The Vikings put the quarterback in as many uncontrolled environments as they could simulate to see how he would evade a pass rush and protect himself.
Being back in practice for more than three weeks has allowed Bridgewater to get a feel for having players around his knee.
Minnesota's offensive line undoubtedly will feel a responsibility to keep defenders away from their QB while coaches will try to make adjustments within the scheme to ease him back in.
"It's not just Teddy, but the way the game is called when he gets in," Theismann said. "The playcalling can help tremendously. You want him to get the ball out of his hands, you want to be able to support him with the running game and stay out of that third-and-12, third-and-15 the first time he takes a snap because there's going to be pressure."
One of the hardest things for injured athletes attempting to come back stronger than ever is battling the notion of being the player they once were. That's a conversation Theismann had several times with former Washington quarterback Robert Griffin III, whose knee injuries early on derailed his NFL career.
"Robert was a scrambler," he said. "When you have good knees and good legs in this business and you did that in college, there's a sense of confidence that goes with it. When you lose a step or it's not quite the same, you have to be able to adjust your game accordingly. I still believe to have any longevity in professional football, you have to be able to work from the pocket.

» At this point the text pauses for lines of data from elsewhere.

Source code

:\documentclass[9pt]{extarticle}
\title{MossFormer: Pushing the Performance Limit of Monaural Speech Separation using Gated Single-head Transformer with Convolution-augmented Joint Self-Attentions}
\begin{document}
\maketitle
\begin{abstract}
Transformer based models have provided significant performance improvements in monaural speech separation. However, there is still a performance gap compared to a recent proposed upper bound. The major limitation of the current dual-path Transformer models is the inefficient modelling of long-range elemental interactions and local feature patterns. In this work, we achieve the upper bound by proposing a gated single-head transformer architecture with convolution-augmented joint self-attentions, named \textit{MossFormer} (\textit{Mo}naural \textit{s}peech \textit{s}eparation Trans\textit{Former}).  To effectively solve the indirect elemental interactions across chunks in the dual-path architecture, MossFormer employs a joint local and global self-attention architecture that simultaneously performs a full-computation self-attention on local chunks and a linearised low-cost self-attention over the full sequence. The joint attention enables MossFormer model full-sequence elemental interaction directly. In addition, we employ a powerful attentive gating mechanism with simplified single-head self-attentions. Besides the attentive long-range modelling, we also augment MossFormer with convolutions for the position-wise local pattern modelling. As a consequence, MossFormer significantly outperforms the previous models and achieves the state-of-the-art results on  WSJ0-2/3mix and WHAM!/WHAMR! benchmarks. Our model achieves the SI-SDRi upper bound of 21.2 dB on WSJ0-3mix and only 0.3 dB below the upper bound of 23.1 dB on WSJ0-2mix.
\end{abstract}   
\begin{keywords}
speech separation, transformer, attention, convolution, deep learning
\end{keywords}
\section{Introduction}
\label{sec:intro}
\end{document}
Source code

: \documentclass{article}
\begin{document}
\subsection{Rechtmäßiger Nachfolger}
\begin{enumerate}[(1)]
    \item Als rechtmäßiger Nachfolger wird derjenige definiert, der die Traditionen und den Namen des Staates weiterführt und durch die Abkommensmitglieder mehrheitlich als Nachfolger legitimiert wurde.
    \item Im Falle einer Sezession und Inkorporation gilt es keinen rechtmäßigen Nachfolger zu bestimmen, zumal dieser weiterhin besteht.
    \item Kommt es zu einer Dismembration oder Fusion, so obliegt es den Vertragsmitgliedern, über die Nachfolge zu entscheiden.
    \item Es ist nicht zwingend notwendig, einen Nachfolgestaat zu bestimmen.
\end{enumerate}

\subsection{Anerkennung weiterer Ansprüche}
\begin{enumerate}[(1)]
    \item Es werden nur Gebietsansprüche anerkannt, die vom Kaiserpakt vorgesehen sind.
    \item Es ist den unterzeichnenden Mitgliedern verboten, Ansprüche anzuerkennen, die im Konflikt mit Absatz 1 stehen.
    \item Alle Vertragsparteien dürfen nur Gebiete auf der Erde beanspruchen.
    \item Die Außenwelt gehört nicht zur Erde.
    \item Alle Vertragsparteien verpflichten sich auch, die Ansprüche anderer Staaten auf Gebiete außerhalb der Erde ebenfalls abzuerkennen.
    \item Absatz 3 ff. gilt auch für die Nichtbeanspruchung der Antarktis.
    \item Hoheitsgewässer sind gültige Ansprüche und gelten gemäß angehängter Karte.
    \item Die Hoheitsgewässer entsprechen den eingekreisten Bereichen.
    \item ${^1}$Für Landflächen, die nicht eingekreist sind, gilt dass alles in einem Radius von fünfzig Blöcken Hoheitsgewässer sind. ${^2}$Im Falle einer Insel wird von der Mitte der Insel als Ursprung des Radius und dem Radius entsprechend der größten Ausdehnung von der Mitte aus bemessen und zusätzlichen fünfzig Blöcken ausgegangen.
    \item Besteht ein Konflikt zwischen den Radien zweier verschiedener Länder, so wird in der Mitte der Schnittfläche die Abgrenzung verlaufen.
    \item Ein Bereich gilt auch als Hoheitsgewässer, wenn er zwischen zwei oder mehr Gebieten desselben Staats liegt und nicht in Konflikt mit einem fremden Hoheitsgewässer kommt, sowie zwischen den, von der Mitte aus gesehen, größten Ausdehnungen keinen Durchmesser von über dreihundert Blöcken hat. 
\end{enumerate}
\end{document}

"I hurt my knee my second year as a starter. We were 6-2. I was on the cover of Sport Magazine. I had a bad knee. I wasn't able to move around so I worked out of the pocket. I got the ball out of my hands and let the other guys do their job because I was more of a scrambler."
Bridgewater's career left off with a Pro Bowl season in 2015. He threw for more yards in his first two years than any Vikings quarterback over that same time frame and holds the highest completion percentage (64.9) of any quarterback in his first two seasons in NFL history.
It will take time for Bridgewater to reach the heights he did two years ago. He took it upon himself during his road back to stay mentally involved when he wasn't practicing. Virtual reality helped him process where he wants to throw the football against certain coverages, down and distances, etc.
He has done everything he can to stay ready, but there are certain things he won't know how to handle until he's back under center.
"The thing you don't process when you're standing around is what you do with a wet ball," Theismann said. "What's the grip going to feel like? What's the footing going to feel like? That only comes from game-time situations."
Bridgewater's return could come this Sunday or later in the season. The preparation he has put in to beat the odds of returning from a gruesome, potentially career-ending injury have put him in a favorable position to work toward getting back to what made him a rising star in the first place.
"Teddy has proven himself," Theismann said. "He was in the embryonic stages of playing the position and learning how to play the position [when he went down]. It'll come back to him quickly. He's a terrific athlete."